When designing Teton™ experiments, there may be a situation where it makes sense to include both adherent and suspension cells on the same slide.
If the adherent and suspension cells are in separate wells, our recommendation is to grow the adherent cells on the slide until they reach the desired confluency. When you are ready to proceed, follow the Teton User Guide to Attach Suspension Cells in the empty wells. Once the suspension cells have been centrifuged and adhered, both can be fixed keeping in mind that the suspension fixation protocol requires adding 8% formaldehyde without removing the PBS resulting in 4% formaldehyde fixation. Adherent cells are fixed using 4% formaldehyde.

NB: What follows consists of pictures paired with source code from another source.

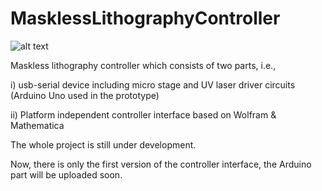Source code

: # MasklessLithographyController


![alt text](https://github.com/canyesil/MasklessLithographyController/Application.png?raw=true)


Maskless lithography controller which consists of two parts, i.e.,

i)  usb-serial device including micro stage and UV laser driver circuits (Arduino Uno used in the prototype) 

ii) Platform independent controller interface based on Wolfram &amp; Mathematica

The whole project is still under development.

Now, there is only the first version of the controller interface, the Arduino part will be uploaded soon.
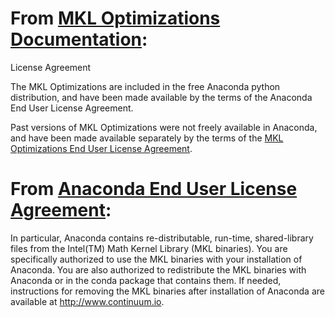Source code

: # From [MKL Optimizations Documentation](https://docs.continuum.io/mkl-optimizations/index):

License Agreement

The MKL Optimizations are included in the free Anaconda python distribution, and have been made available by the terms of the Anaconda End User License Agreement.

Past versions of MKL Optimizations were not freely available in Anaconda, and have been made available separately by the terms of the [MKL Optimizations End User License Agreement](https://docs.continuum.io/mkl-optimizations/eula.html).

# From [Anaconda End User License Agreement](https://docs.continuum.io/anaconda/eula.html):

In particular, Anaconda contains re-distributable, run-time, shared-library files from the Intel(TM) Math Kernel Library (MKL binaries). You are specifically authorized to use the MKL binaries with your installation of Anaconda. You are also authorized to redistribute the MKL binaries with Anaconda or in the conda package that contains them. If needed, instructions for removing the MKL binaries after installation of Anaconda are available at http://www.continuum.io.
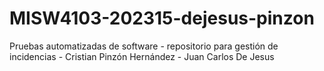 # MISW4103-202315-dejesus-pinzon
Pruebas automatizadas de software - repositorio para gestión de incidencias - Cristian Pinzón Hernández - Juan Carlos De Jesus
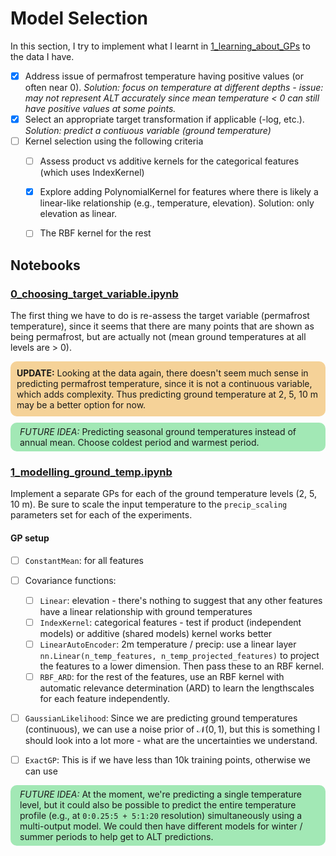 # Model Selection

In this section, I try to implement what I learnt in [1_learning_about_GPs](../1_learning_about_GPs/README.md) to the data I have.

- [x] Address issue of permafrost temperature having positive values (or often near 0). *Solution: focus on temperature at different depths - issue: may not represent ALT accurately since mean temperature < 0 can still have positive values at some points.*
- [x] Select an appropriate target transformation if applicable (-log, etc.). *Solution: predict a contiuous variable (ground temperature)*
- [ ] Kernel selection using the following criteria
  - [ ] Assess product vs additive kernels for the categorical features (which uses IndexKernel)
  - [x] Explore adding PolynomialKernel for features where there is likely a linear-like relationship (e.g., temperature, elevation). Solution: only elevation as linear.
  - [ ] The RBF kernel for the rest


## Notebooks

### [0_choosing_target_variable.ipynb](./0_choosing_target_variable.ipynb)

The first thing we have to do is re-assess the target variable (permafrost temperature), since it seems that there are many points that are shown as being permafrost, but are actually not (mean ground temperatures at all levels are > 0).

<div style="background-color:rgb(245, 210, 152); padding: 10px; border-radius: 10px;">
<b>UPDATE:</b> Looking at the data again, there doesn't seem much sense in predicting permafrost temperature, since it is not a continuous variable, which adds complexity. Thus predicting ground temperature at 2, 5, 10 m may be a better option for now.
</div>

<div style='padding:6px 15px; margin:10px 0px; background: #a2e8b5; border-radius: 10px;'>
<i>FUTURE IDEA:</i> Predicting seasonal ground temperatures instead of annual mean. Choose coldest period and warmest period.</div>


### [1_modelling_ground_temp.ipynb](./1_modelling_ground_temp.ipynb)
Implement a separate GPs for each of the ground temperature levels (2, 5, 10 m).
Be sure to scale the input temperature to the `precip_scaling` parameters set for each of the experiments.

#### GP setup
- [ ] `ConstantMean`: for all features
- [ ] Covariance functions:
  - [ ] `Linear`: elevation - there's nothing to suggest that any other features have a linear relationship with ground temperatures
  - [ ] `IndexKernel`: categorical features - test if product (independent models) or additive (shared models) kernel works better
  - [ ] `LinearAutoEncoder`: 2m temperature / precip: use a linear layer `nn.Linear(n_temp_features, n_temp_projected_features)` to project the features to a lower dimension. Then pass these to an RBF kernel.
  - [ ] `RBF_ARD`: for the rest of the features, use an RBF kernel with automatic relevance determination (ARD) to learn the lengthscales for each feature independently.
- [ ] `GaussianLikelihood`: Since we are predicting ground temperatures (continuous), we can use a noise prior of $\mathcal{N}(0, 1)$, but this is something I should look into a lot more - what are the uncertainties we understand.
- [ ] `ExactGP`: This is if we have less than 10k training points, otherwise we can use


<div style='padding:6px 15px; margin:10px 0px; background: #a2e8b5; border-radius: 10px;'>
<i>FUTURE IDEA:</i> At the moment, we're predicting a single temperature level, but it could also be possible to predict the entire temperature profile (e.g., at <code>0:0.25:5 + 5:1:20</code> resolution) simultaneously using a multi-output model. We could then have different models for winter / summer periods to help get to ALT predictions. </div>
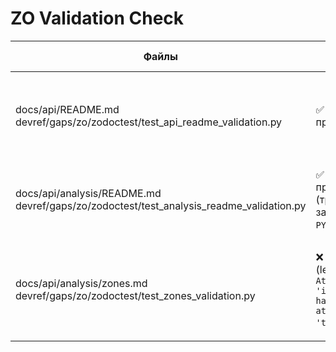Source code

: # ZO Validation Check

| Файлы | Результат теста | Соответствие примеров | Непокрытые примеры кода |
| --- | --- | --- | --- |
| docs/api/README.md<br>devref/gaps/zo/zodoctest/test_api_readme_validation.py | ✅ 9/9 тестов пройдено | Universal Pipeline и PRELOADED MACD сценарии из документации запускаются в тестах `test_universal_pipeline_example` и `test_actual_macd_examples`; прочие шаги воспроизведены. | Вызов PRELOADED MACD `macd_indicator.calculate(data)` отсутствует в тесте. |
| docs/api/analysis/README.md<br>devref/gaps/zo/zodoctest/test_analysis_readme_validation.py | ✅ 9/9 тестов пройдено (требуется запуск с `PYTHONPATH=.`) | Проверяются примеры Universal Pipeline, t-test, анализ характеристик и последовательностей зон, `StatisticalAnalyzer`, кастомный `VolatilityAnalyzer`. | Раздел «Экспорт результатов анализа»: `run_all_hypothesis_tests(zones_info)` не исполняется. |
| docs/api/analysis/zones.md<br>devref/gaps/zo/zodoctest/test_zones_validation.py | ❌ 10/11 тестов (legacy API `AttributeError: 'int' object has no attribute 'total_seconds'`) | Актуальные примеры `indicator_context`, MACD/RSI/Stochastic, кастомный индикатор и `.with_strategies()` воспроизводятся тестами; Universal Pipeline сценарии совпадают с документацией. | Legacy-блок `find_support_resistance`/`ZoneFeaturesAnalyzer` падает на расчёте `total_seconds()`; маркетинговые декларации (`FICTIONAL_INDICATOR_99`, перечисление стратегий) не покрыты. |

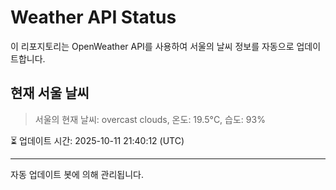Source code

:
# Weather API Status

이 리포지토리는 OpenWeather API를 사용하여 서울의 날씨 정보를 자동으로 업데이트합니다.

## 현재 서울 날씨
> 서울의 현재 날씨: overcast clouds, 온도: 19.5°C, 습도: 93%

⏳ 업데이트 시간: 2025-10-11 21:40:12 (UTC)

---
자동 업데이트 봇에 의해 관리됩니다.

Co-culturing adherent and suspension cells will take more optimization to avoid cells stacking on top of each other. We suggest to first seed the adherent cells at a low density and allow them to adhere to the slide. Then, seed the suspension cells, also at a low density, and centrifuge prior to proceeding to the fixation step. During optimization, we strongly recommend taking images pre- and post-fixation, and leveraging one of our optimization kits: Teton Onboard Cell Paint Imaging Kit (860-00047), Teton Custom Antibody Screening Kit (860-00035) or Teton Cell Paint Probe Kit (830-00045).
When reviewing using a fluorescent microscope, ensure good borders around the cell edges and that the cells are not overlapping. Refer to the Teton Cell Culture Optimization Tech Note for more considerations, and the Cell Culture Hub for a repository of reference images.